→ What you are asked to do:
Your task is to work out how many lines in the data include the word "середовищі". Reply with the number alone.

Plain-text document sources
==*==

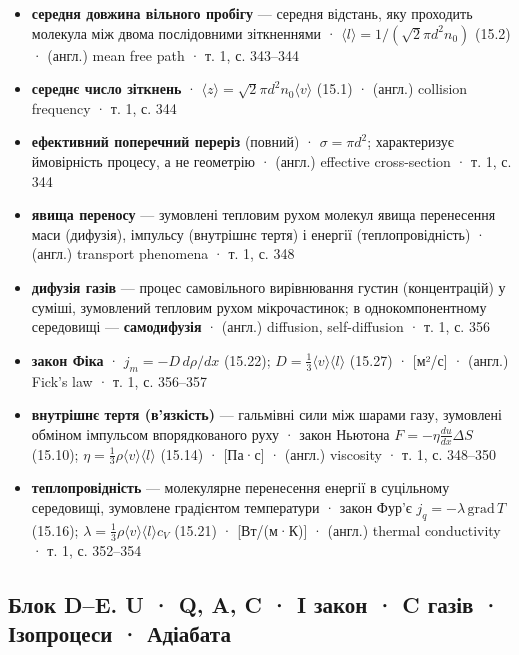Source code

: \documentclass[11pt,a4paper,oneside]{book}
\newcommand{\book}{}
\begin{document}
\begin{itemize}
\item \textbf{середня довжина вільного пробігу} — середня відстань, яку проходить молекула між двома послідовними зіткненнями · $\langle l\rangle = 1/(\sqrt2\pi d^2n_0)$ (15.2) · (англ.) mean free path · \book{} т. 1, с. 343–344
\item \textbf{середнє число зіткнень} · $\langle z\rangle = \sqrt2\pi d^2n_0\langle v\rangle$ (15.1) · (англ.) collision frequency · \book{} т. 1, с. 344
\item \textbf{ефективний поперечний переріз} (повний) · $\sigma = \pi d^2$; характеризує ймовірність процесу, а не геометрію · (англ.) effective cross-section · \book{} т. 1, с. 344
\item \textbf{явища переносу} — зумовлені тепловим рухом молекул явища перенесення маси (дифузія), імпульсу (внутрішнє тертя) і енергії (теплопровідність) · (англ.) transport phenomena · \book{} т. 1, с. 348
\item \textbf{дифузія газів} — процес самовільного вирівнювання густин (концентрацій) у суміші, зумовлений тепловим рухом мікрочастинок; в однокомпонентному середовищі — \textbf{самодифузія} · (англ.) diffusion, self-diffusion · \book{} т. 1, с. 356
\item \textbf{закон Фіка} · $j_m = -D\,d\rho/dx$ (15.22); $D = \tfrac13\langle v\rangle\langle l\rangle$ (15.27) · [м²/с] · (англ.) Fick's law · \book{} т. 1, с. 356–357
\item \textbf{внутрішнє тертя (в'язкість)} — гальмівні сили між шарами газу, зумовлені обміном імпульсом впорядкованого руху · закон Ньютона $F = -\eta\frac{du}{dx}\Delta S$ (15.10); $\eta = \tfrac13\rho\langle v\rangle\langle l\rangle$ (15.14) · [Па·с] · (англ.) viscosity · \book{} т. 1, с. 348–350
\item \textbf{теплопровідність} — молекулярне перенесення енергії в суцільному середовищі, зумовлене градієнтом температури · закон Фур'є $j_q = -\lambda\,\text{grad}\,T$ (15.16); $\lambda = \tfrac13\rho\langle v\rangle\langle l\rangle c_V$ (15.21) · [Вт/(м·К)] · (англ.) thermal conductivity · \book{} т. 1, с. 352–354
\end{itemize}

\subsection*{Блок D–E. U · Q, A, C · I закон · C газів · Ізопроцеси · Адіабата}
\end{document}
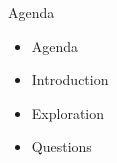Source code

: \begin{frame}{Agenda}
	\begin{itemize}
		\item Agenda
		\item Introduction
		\item Exploration
		\item Questions
	\end{itemize}
\end{frame}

==*==

→ Task response:
2